Evidence check: New medical treatments often lacking

It’s human nature to assume that new often means better. But in the case of medical treatments, that’s not always the case. In a new systematic review published in the Mayo Clinic Proceedings, researchers reviewed 10 years of previous issues of the New England Journal of Medicine to identify the benefits of various medical practices which were described.

The researchers identified a total of 1,344 articles presenting evidence about medical practices . Seventy-three percent examined new medical practices and 27 percent examined existing medical practices.

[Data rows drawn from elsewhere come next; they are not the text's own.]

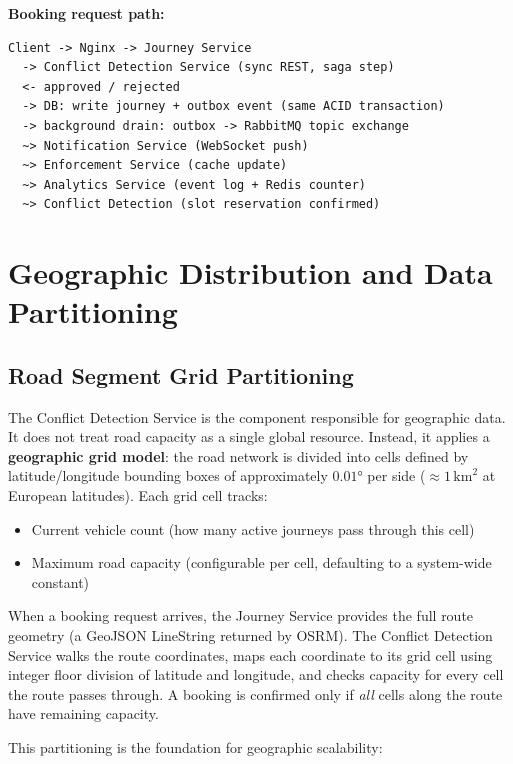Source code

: \documentclass[12pt,a4paper]{article}
\begin{document}
\textbf{Booking request path:}

\begin{lstlisting}
Client -> Nginx -> Journey Service
  -> Conflict Detection Service (sync REST, saga step)
  <- approved / rejected
  -> DB: write journey + outbox event (same ACID transaction)
  -> background drain: outbox -> RabbitMQ topic exchange
  ~> Notification Service (WebSocket push)
  ~> Enforcement Service (cache update)
  ~> Analytics Service (event log + Redis counter)
  ~> Conflict Detection (slot reservation confirmed)
\end{lstlisting}

\section{Geographic Distribution and Data Partitioning}

\subsection{Road Segment Grid Partitioning}

The Conflict Detection Service is the component responsible for geographic data. It does not treat road capacity as a single global resource. Instead, it applies a \textbf{geographic grid model}: the road network is divided into cells defined by latitude/longitude bounding boxes of approximately $0.01°$ per side (${\approx}1\,\text{km}^2$ at European latitudes). Each grid cell tracks:

\begin{itemize}[leftmargin=*]
  \item Current vehicle count (how many active journeys pass through this cell)
  \item Maximum road capacity (configurable per cell, defaulting to a system-wide constant)
\end{itemize}

When a booking request arrives, the Journey Service provides the full route geometry (a GeoJSON LineString returned by OSRM). The Conflict Detection Service walks the route coordinates, maps each coordinate to its grid cell using integer floor division of latitude and longitude, and checks capacity for every cell the route passes through. A booking is confirmed only if \emph{all} cells along the route have remaining capacity.

This partitioning is the foundation for geographic scalability:
\end{document}
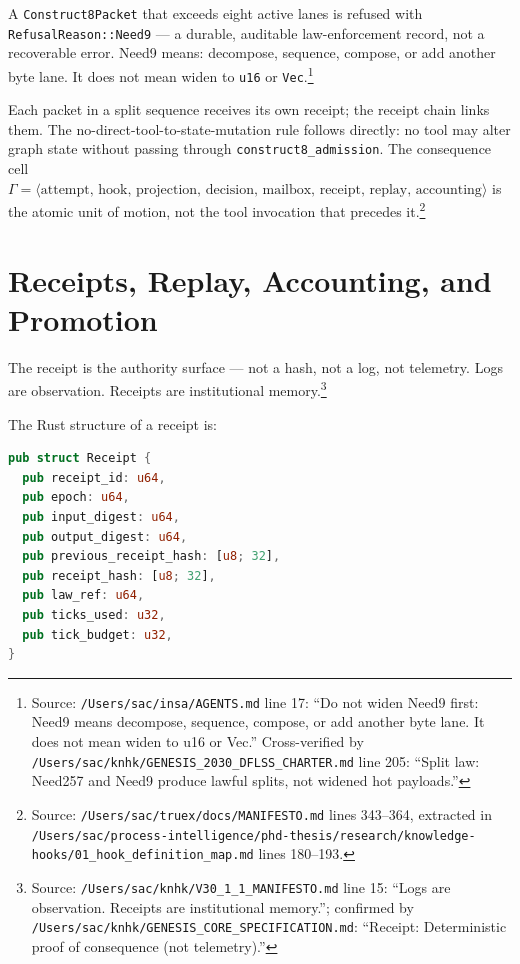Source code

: A \texttt{Construct8Packet} that exceeds eight active lanes is refused with
\texttt{RefusalReason::Need9} --- a durable, auditable law-enforcement record, not a
recoverable error. Need9 means: decompose, sequence, compose, or add another byte lane. It
does not mean widen to \texttt{u16} or \texttt{Vec}.\footnote{Source:
\texttt{/Users/sac/insa/AGENTS.md} line 17: ``Do not widen Need9 first: Need9 means decompose,
sequence, compose, or add another byte lane. It does not mean widen to u16 or Vec.'' Cross-verified
by \texttt{/Users/sac/knhk/GENESIS\_2030\_DFLSS\_CHARTER.md} line 205: ``Split law: Need257 and
Need9 produce lawful splits, not widened hot payloads.''}

Each packet in a split sequence receives its own receipt; the receipt chain links them.
The no-direct-tool-to-state-mutation rule follows directly: no tool may alter graph state
without passing through \texttt{construct8\_admission}. The consequence cell $\Gamma =
\langle\text{attempt, hook, projection, decision, mailbox, receipt, replay,
accounting}\rangle$ is the atomic unit of motion, not the tool invocation that precedes
it.\footnote{Source: \texttt{/Users/sac/truex/docs/MANIFESTO.md} lines 343--364, extracted in
\texttt{/Users/sac/process-intelligence/phd-thesis/research/knowledge-hooks/01\_hook\_definition\_map.md}
lines 180--193.}

\section{Receipts, Replay, Accounting, and Promotion}
\label{sec:receipts-replay-aka}

The receipt is the authority surface --- not a hash, not a log, not telemetry. Logs are
observation. Receipts are institutional memory.\footnote{Source:
\texttt{/Users/sac/knhk/V30\_1\_1\_MANIFESTO.md} line 15: ``Logs are observation. Receipts are
institutional memory.''; confirmed by
\texttt{/Users/sac/knhk/GENESIS\_CORE\_SPECIFICATION.md}: ``Receipt: Deterministic proof of
consequence (not telemetry).''}

The Rust structure of a receipt is:

\begin{lstlisting}[language=Rust,caption={Receipt structure},label={lst:receipt}]
pub struct Receipt {
  pub receipt_id: u64,
  pub epoch: u64,
  pub input_digest: u64,
  pub output_digest: u64,
  pub previous_receipt_hash: [u8; 32],
  pub receipt_hash: [u8; 32],
  pub law_ref: u64,
  pub ticks_used: u32,
  pub tick_budget: u32,
}
\end{lstlisting}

In 56 percent of the studies, the new medical practice yielded better results compared to the current standard of care.  In 12 percent, the new practice was no better than the current practice. And in nearly 11 percent of the studies, the new medical practice was found to be no better or worse than the current practice.

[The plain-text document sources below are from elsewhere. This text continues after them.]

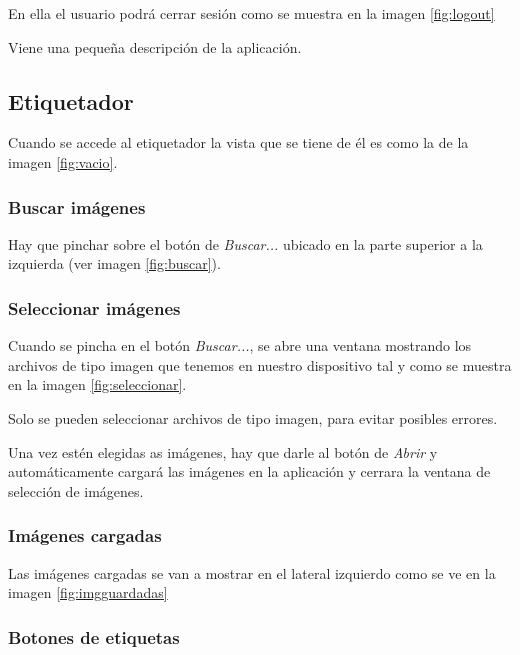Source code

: En ella el usuario podrá cerrar sesión como se muestra en la imagen \ref{fig:logout}

Viene una pequeña descripción de la aplicación.


\subsection{Etiquetador}
Cuando se accede al etiquetador la vista que se tiene de él es como la de la imagen \ref{fig:vacio}.

\subsubsection{Buscar imágenes}
Hay que pinchar sobre el botón de \textit{Buscar...} ubicado en la parte superior a la izquierda (ver imagen \ref{fig:buscar}).

\subsubsection{Seleccionar imágenes}
Cuando se pincha en el botón \textit{Buscar...}, se abre una ventana mostrando los archivos de tipo imagen que tenemos en nuestro dispositivo tal y como se muestra en la imagen \ref{fig:seleccionar}. 

Solo se pueden seleccionar archivos de tipo imagen, para evitar posibles errores.

Una vez estén elegidas as imágenes, hay que darle al botón de \textit{Abrir} y automáticamente cargará las imágenes en la aplicación y cerrara la ventana de selección de imágenes.
\subsubsection{Imágenes cargadas}
Las imágenes cargadas se van a mostrar en el lateral izquierdo como se ve en la imagen \ref{fig:imgguardadas}
\subsubsection{Botones de etiquetas}

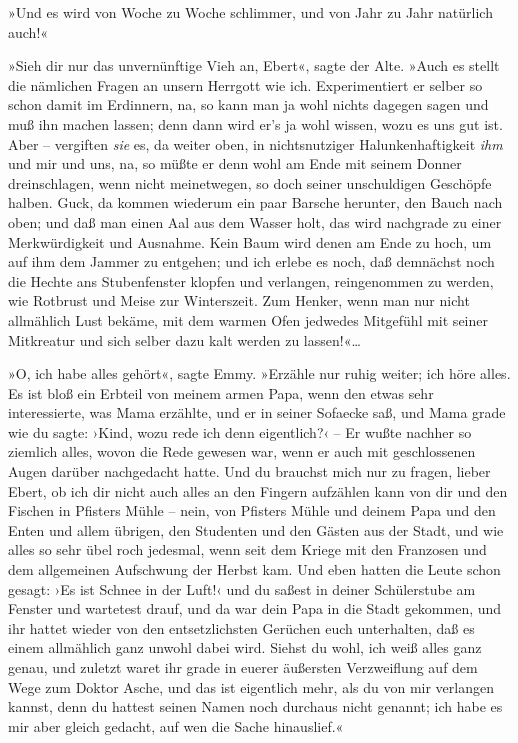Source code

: »Und es wird von Woche zu Woche schlimmer, und von Jahr zu Jahr
natürlich auch!«

»Sieh dir nur das unvernünftige Vieh an, Ebert«, sagte der Alte.
»Auch es stellt die nämlichen Fragen an unsern Herrgott wie ich.
Experimentiert er selber so schon damit im Erdinnern, na, so kann
man ja wohl nichts dagegen sagen und muß ihn machen lassen; denn
dann wird er's ja wohl wissen, wozu es uns gut ist. Aber –
vergiften \emph{sie} es, da weiter oben, in nichtsnutziger
Halunkenhaftigkeit \emph{ihm} und mir und uns, na, so müßte er denn
wohl am Ende mit seinem Donner dreinschlagen, wenn nicht
meinetwegen, so doch seiner unschuldigen Geschöpfe halben. Guck, da
kommen wiederum ein paar Barsche herunter, den Bauch nach oben; und
daß man einen Aal aus dem Wasser holt, das wird nachgrade zu einer
Merkwürdigkeit und Ausnahme. Kein Baum wird denen am Ende zu hoch,
um auf ihm dem Jammer zu entgehen; und ich erlebe es noch, daß
demnächst noch die Hechte ans Stubenfenster klopfen und verlangen,
reingenommen zu werden, wie Rotbrust und Meise zur Winterszeit. Zum
Henker, wenn man nur nicht allmählich Lust bekäme, mit dem warmen
Ofen jedwedes Mitgefühl mit seiner Mitkreatur und sich selber dazu
kalt werden zu lassen!«\ldots{}

»O, ich habe alles gehört«, sagte Emmy. »Erzähle nur ruhig weiter;
ich höre alles. Es ist bloß ein Erbteil von meinem armen Papa, wenn
den etwas sehr interessierte, was Mama erzählte, und er in seiner
Sofaecke saß, und Mama grade wie du sagte: ›Kind, wozu rede ich
denn eigentlich?‹ – Er wußte nachher so ziemlich alles, wovon die
Rede gewesen war, wenn er auch mit geschlossenen Augen darüber
nachgedacht hatte. Und du brauchst mich nur zu fragen, lieber
Ebert, ob ich dir nicht auch alles an den Fingern aufzählen kann
von dir und den Fischen in Pfisters Mühle – nein, von Pfisters
Mühle und deinem Papa und den Enten und allem übrigen, den
Studenten und den Gästen aus der Stadt, und wie alles so sehr übel
roch jedesmal, wenn seit dem Kriege mit den Franzosen und dem
allgemeinen Aufschwung der Herbst kam. Und eben hatten die Leute
schon gesagt: ›Es ist Schnee in der Luft!‹ und du saßest in deiner
Schülerstube am Fenster und wartetest drauf, und da war dein Papa
in die Stadt gekommen, und ihr hattet wieder von den
entsetzlichsten Gerüchen euch unterhalten, daß es einem allmählich
ganz unwohl dabei wird. Siehst du wohl, ich weiß alles ganz genau,
und zuletzt waret ihr grade in euerer äußersten Verzweiflung auf
dem Wege zum Doktor Asche, und das ist eigentlich mehr, als du von
mir verlangen kannst, denn du hattest seinen Namen noch durchaus
nicht genannt; ich habe es mir aber gleich gedacht, auf wen die
Sache hinauslief.«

In addition, 363 of the studies tested a standard of care – an established medical treatment widely-accepted as the best method to treat a specific condition. More than 40 percent of these studies found the current established medical practice to be ineffective or harmful.

Among the practices found to be ineffective or harmful were the use of hormone therapy in postmenopausal women; the use of allergen-impermeable bed covers for adults with asthma;  genetic screening before implantation for women undergoing invitro-fertilization;  and intensive glucose lowering in Type 2 diabetes patients in intensive care, which not only failed to reduce cardiovascular events but actually increased mortality.

The bottom line, according to the study authors, is that patterns of medical practice often persist despite the evidence.

“Contradicted practices don’t disappear immediately,” lead author Dr. Vinay Prasad told the New York Times for an article about the review. “There’s an inertia, a 10-year period of time when the contradicted procedure continues to be practiced.”

“(Patients) tend to gravitate toward the nuts and bolts — what does it do, how does it work?” he said. “But the real question is: Does it work? What evidence is there that it does what you say it does? What trials show that it actually works? You shouldn’t ask how does it work, but whether it works at all.”